Joe Hatfield is the quintessential Wal-Mart guy--a chain-smoking good ole boy from Baltimore who started as an assistant store manager and toy buyer in the American heartland nearly 30 years ago under the tutelage of Sam Walton. Today he is the missionary from Bentonville, Ark., bringing the Wal-Mart way to China. "I was blessed to work for Sam Walton," he says, "and I am doubly blessed to work in China." Walking through a brightly lighted store in Shenzhen, the boom town across the border from Hong Kong, Hatfield, who heads Wal-Mart's retail operations in China, can't disguise his delight over the--what else?--"everyday low prices!" He zips over to an electronic keyboard selling for $20. "It was three times more a few years ago!" he exclaims.
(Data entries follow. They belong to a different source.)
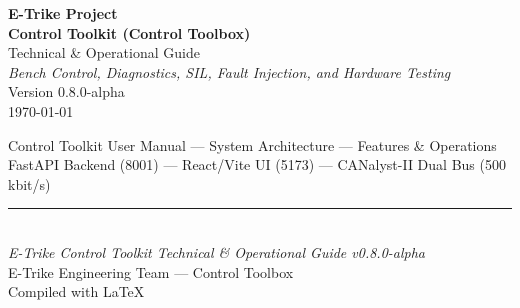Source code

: \documentclass[12pt,a4paper,oneside]{report}
\begin{document}

\thispagestyle{empty}

\vspace*{40mm}

\begin{center}
  {\fontsize{28}{34}\selectfont\textbf{E-Trike Project}}\\[8mm]
  {\fontsize{22}{28}\selectfont\textbf{Control Toolkit (Control Toolbox)}}\\[4mm]
  {\fontsize{16}{20}\selectfont Technical \& Operational Guide}\\[20mm]
  {\fontsize{13}{16}\selectfont\textit{Bench Control, Diagnostics, SIL, Fault Injection, and Hardware Testing}}\\[30mm]
  {\fontsize{12}{15}\selectfont Version 0.8.0-alpha}\\[4mm]
  {\fontsize{11}{14}\selectfont \today}
\end{center}

\vfill

\begin{center}
  {\footnotesize
  Control Toolkit User Manual --- System Architecture --- Features \& Operations\\[2mm]
  FastAPI Backend (8001) --- React/Vite UI (5173) --- CANalyst-II Dual Bus (500 kbit/s)
  }
\end{center}

\newpage


\setcounter{tocdepth}{2}
\tableofcontents
\newpage




\vfill

\begin{center}
  \rule{0.5\textwidth}{0.4pt}\\[4mm]
  {\small\textit{E-Trike Control Toolkit Technical \& Operational Guide v0.8.0-alpha}}\\[2mm]
  {\small E-Trike Engineering Team --- Control Toolbox}\\[2mm]
  {\small Compiled with \LaTeX}
\end{center}
\end{document}
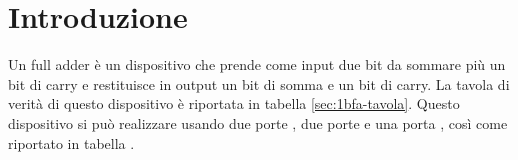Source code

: \section{Introduzione}\label{sec:scopo}
Un full adder è un dispositivo che prende come input due bit da sommare più un bit di carry e restituisce in output
un bit di somma e un bit di carry.
La tavola di verità di questo dispositivo è riportata in tabella \ref{sec:1bfa-tavola}.
Questo dispositivo si può realizzare usando due porte , due porte  e una porta , così come
riportato in tabella .



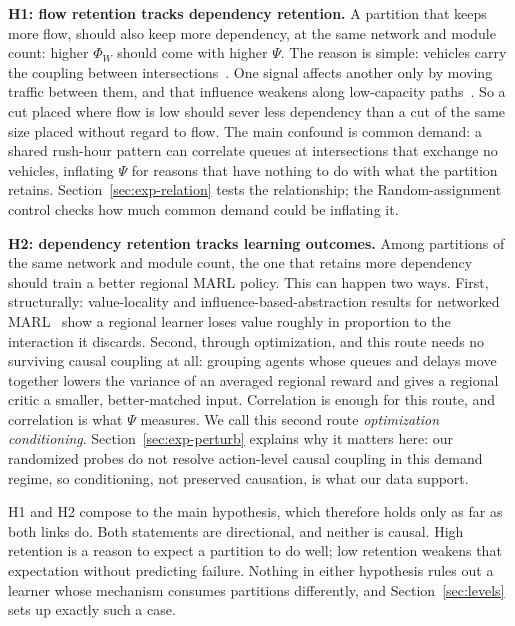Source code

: \documentclass[journal]{IEEEtran}
\theoremstyle{definition}
\begin{document}
\noindent\textbf{H1: flow retention tracks dependency retention.}
A partition that keeps more flow, should also keep more dependency, at the same network and module count: higher $\Phi_W$ should come with higher $\Psi$. The reason is simple: vehicles carry the coupling between intersections~\citep{daganzo1994ctm,jin2012linkqueue}. One signal affects another only by moving traffic between them, and that influence weakens along low-capacity paths~\citep{polyanskiy2017sdpi,evans1999percolation}. So a cut placed where flow is low should sever less dependency than a cut of the same size placed without regard to flow. The main confound is common demand: a shared rush-hour pattern can correlate queues at intersections that exchange no vehicles, inflating $\Psi$ for reasons that have nothing to do with what the partition retains. Section~\ref{sec:exp-relation} tests the relationship; the Random-assignment control checks how much common demand could be inflating it.

\noindent\textbf{H2: dependency retention tracks learning outcomes.}
Among partitions of the same network and module count, the one that retains more dependency should train a better regional MARL policy. This can happen two ways. First, structurally: value-locality and influence-based-abstraction results for networked MARL~\citep{qu2020average,qu2022scalable,congeduti2021iba} show a regional learner loses value roughly in proportion to the interaction it discards. Second, through optimization, and this route needs no surviving causal coupling at all: grouping agents whose queues and delays move together lowers the variance of an averaged regional reward and gives a regional critic a smaller, better-matched input. Correlation is enough for this route, and correlation is what $\Psi$ measures. We call this second route \emph{optimization conditioning}. Section~\ref{sec:exp-perturb} explains why it matters here: our randomized probes do not resolve action-level causal coupling in this demand regime, so conditioning, not preserved causation, is what our data support.


H1 and H2 compose to the main hypothesis, which therefore holds only as far as both links do. Both statements are directional, and neither is causal. High retention is a reason to expect a partition to do well; low retention weakens that expectation without predicting failure. Nothing in either hypothesis rules out a learner whose mechanism consumes partitions differently, and Section~\ref{sec:levels} sets up exactly such a case.
\end{document}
He pauses at a bathroom scale that used to sell for $6 and now is just $2.50. "We found a new vendor," he says. "It's amazing. We're bringing people a great shopping experience!" Chinese customers, piling goods into their shopping carts, seem to agree. In a corner of the food department, Wal-Mart salespeople lead a group of giggling women shoppers in a rousing relay race, transporting small sausages down the aisle with chopsticks.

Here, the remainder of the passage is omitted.